On February 17, 2015, I met Abdellatif Labbar in the old theater district, a stone’s throw away from the Rialto. This delightful gentleman who used to program the films that were screened in Casablanca, reminisced about the golden age of cinemas in his fast-changing city and explained why Indian films were screened in Morocco.
“I was in charge of programming the films to be screened in Casablanca. There were over two hundred movie theaters in the Kingdom. Today we only have a little over fifty screens…” [fifty-seven, according to the Centre Cinématographique Marocain]. “Too much piracy and too little interest perhaps… People have changed… Look at the many old cinemas of Casa: the Rialto, the Vox, the Empire, the Colisée, the Lux, the Verdun… most of them are closed now, although in theory, a movie theater cannot be closed.
In the old days, we programmed films from the US, France, Italy, from all over Europe, but also, of course, a lot of Egyptian films. People loved swashbuckling films, American westerns. Each time we screened a film by Charlie Chaplin, it was always a hit! And it was a hit for a long time: people adored him!
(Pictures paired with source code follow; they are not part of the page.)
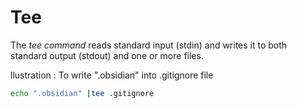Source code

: 
# Tee

The _tee command_ reads standard input (stdin) and writes it to both standard output (stdout) and one or more files.

llustration : To write ".obsidian" into .gitignore file

```bash
echo ".obsidian" |tee .gitignore
```

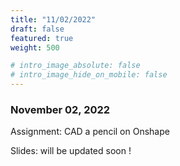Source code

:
 ```yaml
---
title: "11/02/2022"
draft: false
featured: true
weight: 500

# intro_image_absolute: false
# intro_image_hide_on_mobile: false
---
```


### November 02, 2022

Assignment: CAD a pencil on Onshape

Slides: will be updated soon !
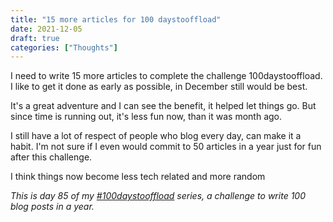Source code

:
 ```yaml
---
title: "15 more articles for 100 daystooffload"
date: 2021-12-05
draft: true
categories: ["Thoughts"]
---
```

I need to write 15 more articles to complete the challenge 100daystooffload. I like to get it done as early as possible, in December still would be best.

It's a great adventure and I can see the benefit, it helped let things go. But since time is running out, it's less fun now, than it was month ago.

I still have a lot of respect of people who blog every day, can make it a habit. I'm not sure if I even would commit to 50 articles in a year just for fun after this challenge.

I think things now become less tech related and more random

_This is day 85 of my [#100daystooffload](https://100daystooffload.com/) series, a challenge to write 100 blog posts in a year._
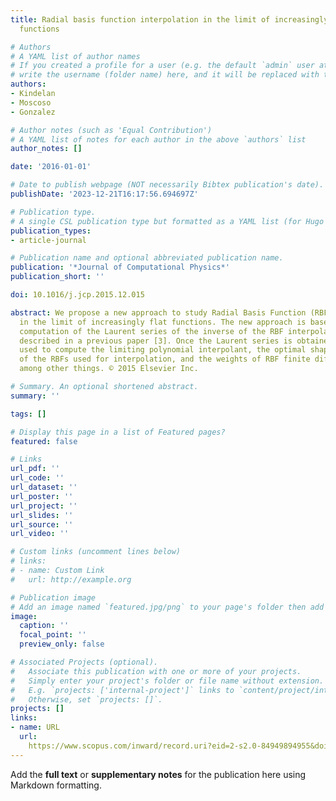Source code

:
 ```yaml
---
title: Radial basis function interpolation in the limit of increasingly flat basis
  functions

# Authors
# A YAML list of author names
# If you created a profile for a user (e.g. the default `admin` user at `content/authors/admin/`), 
# write the username (folder name) here, and it will be replaced with their full name and linked to their profile.
authors:
- Kindelan
- Moscoso
- Gonzalez

# Author notes (such as 'Equal Contribution')
# A YAML list of notes for each author in the above `authors` list
author_notes: []

date: '2016-01-01'

# Date to publish webpage (NOT necessarily Bibtex publication's date).
publishDate: '2023-12-21T16:17:56.694697Z'

# Publication type.
# A single CSL publication type but formatted as a YAML list (for Hugo requirements).
publication_types:
- article-journal

# Publication name and optional abbreviated publication name.
publication: '*Journal of Computational Physics*'
publication_short: ''

doi: 10.1016/j.jcp.2015.12.015

abstract: We propose a new approach to study Radial Basis Function (RBF) interpolation
  in the limit of increasingly flat functions. The new approach is based on the semi-analytical
  computation of the Laurent series of the inverse of the RBF interpolation matrix
  described in a previous paper [3]. Once the Laurent series is obtained, it can be
  used to compute the limiting polynomial interpolant, the optimal shape parameter
  of the RBFs used for interpolation, and the weights of RBF finite difference formulas,
  among other things. © 2015 Elsevier Inc.

# Summary. An optional shortened abstract.
summary: ''

tags: []

# Display this page in a list of Featured pages?
featured: false

# Links
url_pdf: ''
url_code: ''
url_dataset: ''
url_poster: ''
url_project: ''
url_slides: ''
url_source: ''
url_video: ''

# Custom links (uncomment lines below)
# links:
# - name: Custom Link
#   url: http://example.org

# Publication image
# Add an image named `featured.jpg/png` to your page's folder then add a caption below.
image:
  caption: ''
  focal_point: ''
  preview_only: false

# Associated Projects (optional).
#   Associate this publication with one or more of your projects.
#   Simply enter your project's folder or file name without extension.
#   E.g. `projects: ['internal-project']` links to `content/project/internal-project/index.md`.
#   Otherwise, set `projects: []`.
projects: []
links:
- name: URL
  url: 
    https://www.scopus.com/inward/record.uri?eid=2-s2.0-84949894955&doi=10.1016%2fj.jcp.2015.12.015&partnerID=40&md5=01518f5e9c8ea18b4d11d0a85e71e400
---
```


Add the **full text** or **supplementary notes** for the publication here using Markdown formatting.
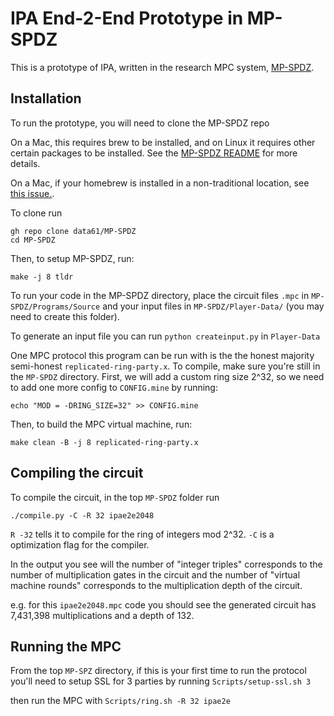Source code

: # IPA End-2-End Prototype in MP-SPDZ

This is a prototype of IPA, written in the research MPC system, [MP-SPDZ](https://github.com/data61/MP-SPDZ).


## Installation

To run the prototype, you will need to clone the MP-SPDZ repo 

On a Mac, this requires brew to be installed, and on Linux it requires other certain packages to be installed. See the [MP-SPDZ README](https://github.com/data61/MP-SPDZ#tldr-source-distribution) for more details.

On a Mac, if your homebrew is installed in a non-traditional location, see [this issue.](https://github.com/data61/MP-SPDZ/pull/628).

To clone run

```
gh repo clone data61/MP-SPDZ
cd MP-SPDZ

```

Then, to setup MP-SPDZ, run:

```
make -j 8 tldr
```

To run your code in the MP-SPDZ directory, place the circuit files `.mpc` in `MP-SPDZ/Programs/Source` and your input files in `MP-SPDZ/Player-Data/` (you may need to create this folder). 

To generate an input file you can run `python createinput.py` in `Player-Data`

One MPC protocol this program can be run with is the the honest majority semi-honest `replicated-ring-party.x`. To compile, make sure you're still in the `MP-SPDZ` directory. First, we will add a custom ring size 2^32, so we need to add one more config to `CONFIG.mine` by running:

```
echo "MOD = -DRING_SIZE=32" >> CONFIG.mine
```

Then, to build the MPC virtual machine, run:
```
make clean -B -j 8 replicated-ring-party.x
```

## Compiling the circuit

To compile the circuit, in the top `MP-SPDZ` folder run 
```
./compile.py -C -R 32 ipae2e2048
```

`R -32` tells it to compile for the ring of integers mod 2^32. `-C` is a optimization flag for the compiler.

In the output you see will the number of "integer triples" corresponds to the number of multiplication gates in the circuit and the number of "virtual machine rounds" corresponds to the multiplication depth of the circuit. 

e.g. for this `ipae2e2048.mpc` code you should see the generated circuit has 7,431,398 multiplications and a depth of 132. 
## Running the MPC
From the top `MP-SPZ` directory, if this is your first time to run the protocol you'll need to setup SSL for 3 parties by running 
```Scripts/setup-ssl.sh 3```

then run the MPC with 
```Scripts/ring.sh -R 32 ipae2e```








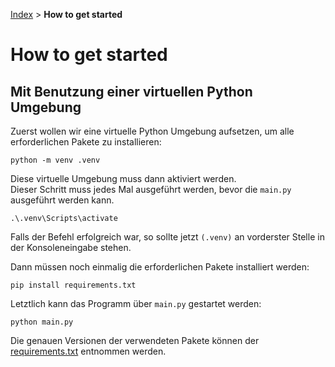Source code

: [Index](./index.md) > **How to get started**

# How to get started

## Mit Benutzung einer virtuellen Python Umgebung

Zuerst wollen wir eine virtuelle Python Umgebung aufsetzen, um alle erforderlichen Pakete zu installieren:

```shell
python -m venv .venv  
```

Diese virtuelle Umgebung muss dann aktiviert werden.  
Dieser Schritt muss jedes Mal ausgeführt werden, bevor die `main.py` ausgeführt werden kann.

```shell
.\.venv\Scripts\activate
```

Falls der Befehl erfolgreich war, so sollte jetzt `(.venv)` an vorderster Stelle in der Konsoleneingabe stehen.

Dann müssen noch einmalig die erforderlichen Pakete installiert werden:

```shell
pip install requirements.txt
```

Letztlich kann das Programm über `main.py` gestartet werden:

```shell
python main.py
```

Die genauen Versionen der verwendeten Pakete können der [requirements.txt](./requirements.txt) entnommen werden.
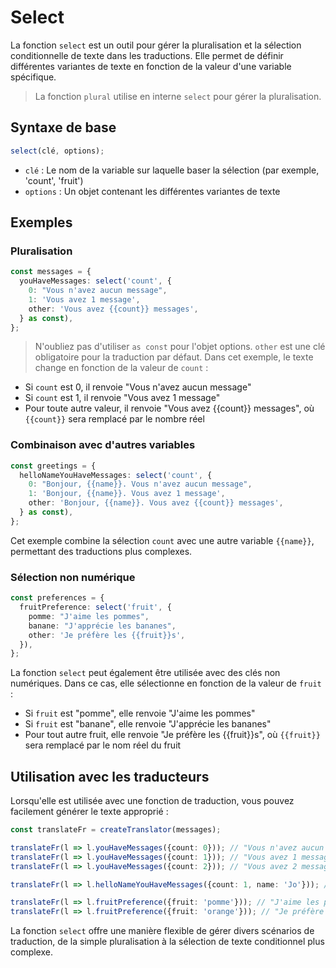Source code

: # Select

La fonction `select` est un outil pour gérer la pluralisation et la sélection conditionnelle de texte dans les traductions. Elle permet de définir différentes variantes de texte en fonction de la valeur d'une variable spécifique.

> La fonction `plural` utilise en interne `select` pour gérer la pluralisation.

## Syntaxe de base

```typescript
select(clé, options);
```

- `clé` : Le nom de la variable sur laquelle baser la sélection (par exemple, 'count', 'fruit')
- `options` : Un objet contenant les différentes variantes de texte

## Exemples

### Pluralisation

```typescript
const messages = {
  youHaveMessages: select('count', {
    0: "Vous n'avez aucun message",
    1: 'Vous avez 1 message',
    other: 'Vous avez {{count}} messages',
  } as const),
};
```

> N'oubliez pas d'utiliser `as const` pour l'objet options.
> `other` est une clé obligatoire pour la traduction par défaut.
> Dans cet exemple, le texte change en fonction de la valeur de `count` :

- Si `count` est 0, il renvoie "Vous n'avez aucun message"
- Si `count` est 1, il renvoie "Vous avez 1 message"
- Pour toute autre valeur, il renvoie "Vous avez {{count}} messages", où `{{count}}` sera remplacé par le nombre réel

### Combinaison avec d'autres variables

```typescript
const greetings = {
  helloNameYouHaveMessages: select('count', {
    0: "Bonjour, {{name}}. Vous n'avez aucun message",
    1: 'Bonjour, {{name}}. Vous avez 1 message',
    other: 'Bonjour, {{name}}. Vous avez {{count}} messages',
  } as const),
};
```

Cet exemple combine la sélection `count` avec une autre variable `{{name}}`, permettant des traductions plus complexes.

### Sélection non numérique

```typescript
const preferences = {
  fruitPreference: select('fruit', {
    pomme: "J'aime les pommes",
    banane: "J'apprécie les bananes",
    other: 'Je préfère les {{fruit}}s',
  }),
};
```

La fonction `select` peut également être utilisée avec des clés non numériques. Dans ce cas, elle sélectionne en fonction de la valeur de `fruit` :

- Si `fruit` est "pomme", elle renvoie "J'aime les pommes"
- Si `fruit` est "banane", elle renvoie "J'apprécie les bananes"
- Pour tout autre fruit, elle renvoie "Je préfère les {{fruit}}s", où `{{fruit}}` sera remplacé par le nom réel du fruit

## Utilisation avec les traducteurs

Lorsqu'elle est utilisée avec une fonction de traduction, vous pouvez facilement générer le texte approprié :

```typescript
const translateFr = createTranslator(messages);

translateFr(l => l.youHaveMessages({count: 0})); // "Vous n'avez aucun message"
translateFr(l => l.youHaveMessages({count: 1})); // "Vous avez 1 message"
translateFr(l => l.youHaveMessages({count: 2})); // "Vous avez 2 messages"

translateFr(l => l.helloNameYouHaveMessages({count: 1, name: 'Jo'})); // "Bonjour, Jo. Vous avez 1 message"

translateFr(l => l.fruitPreference({fruit: 'pomme'})); // "J'aime les pommes"
translateFr(l => l.fruitPreference({fruit: 'orange'})); // "Je préfère orange"
```

La fonction `select` offre une manière flexible de gérer divers scénarios de traduction, de la simple pluralisation à la sélection de texte conditionnel plus complexe.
Some of the oldies, like Ben Hur or the films with Sidney Poitier were so popular they had a five-week run, especially in the summer… There were other sorts of hits: I remember Z by Costa-Gavras (1969), in particular. It arrived on Moroccan screens only in 1972. But the censors took it down on its second day of release. Too politically charged after the failed attempted coups against Hassan II [the Skhirat coup on July 10, 1971 and the aborted putsch of August 16 1972, dubbed “le coup d’état des aviateurs”]… When the film was reissued ten years later, people flocked to it! And it showed at the Rialto and the Vox for weeks on end.
Cinema dealt with language in an interesting way: the Moroccan audience saw the French versions of the films coming from the United States. Gone with the Wind, for instance, was dubbed in French. So were the westerns with John Wayne. Only a handful of French films were dubbed in darija to accommodate the local audience – Fantômas and later Fanfan la tulipe come to mind – otherwise, most French films were screened in their original versions. The same went for Egyptian films, of course. Moroccans, like other people in the Arab world, learned the Egyptian dialect via Egyptian radio (Voice of the Arabs), TV and cinema.
In 1963, however, Morocco and Algeria fought on border issues. Egypt, recently independent and led by Gamal Nasser, sided with the Algerian FLN against Morocco. In reprisals, the Kingdom broke all diplomatic ties with Egypt. As a result, we could no longer import Egyptian films. This is when Morocco started to import films from India massively, and dub them in darija. We were inundated with Indian films! Lots of Indians had moved to Tangier when it was an international city, had married Moroccan women and settled in various urban centers throughout the Kingdom. Some of their translations were hilarious!”